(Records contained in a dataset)

──────────

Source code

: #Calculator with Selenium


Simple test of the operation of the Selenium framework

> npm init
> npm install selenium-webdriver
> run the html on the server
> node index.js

──────────

TASK DETAILS: Nothing should appear in the answer except the lines from the one containing "Simple test of" to the end of the data above, reproduced exactly.

SOLUTION TO THIS EXERCISE:
Simple test of the operation of the Selenium framework

> npm init
> npm install selenium-webdriver
> run the html on the server
> node index.js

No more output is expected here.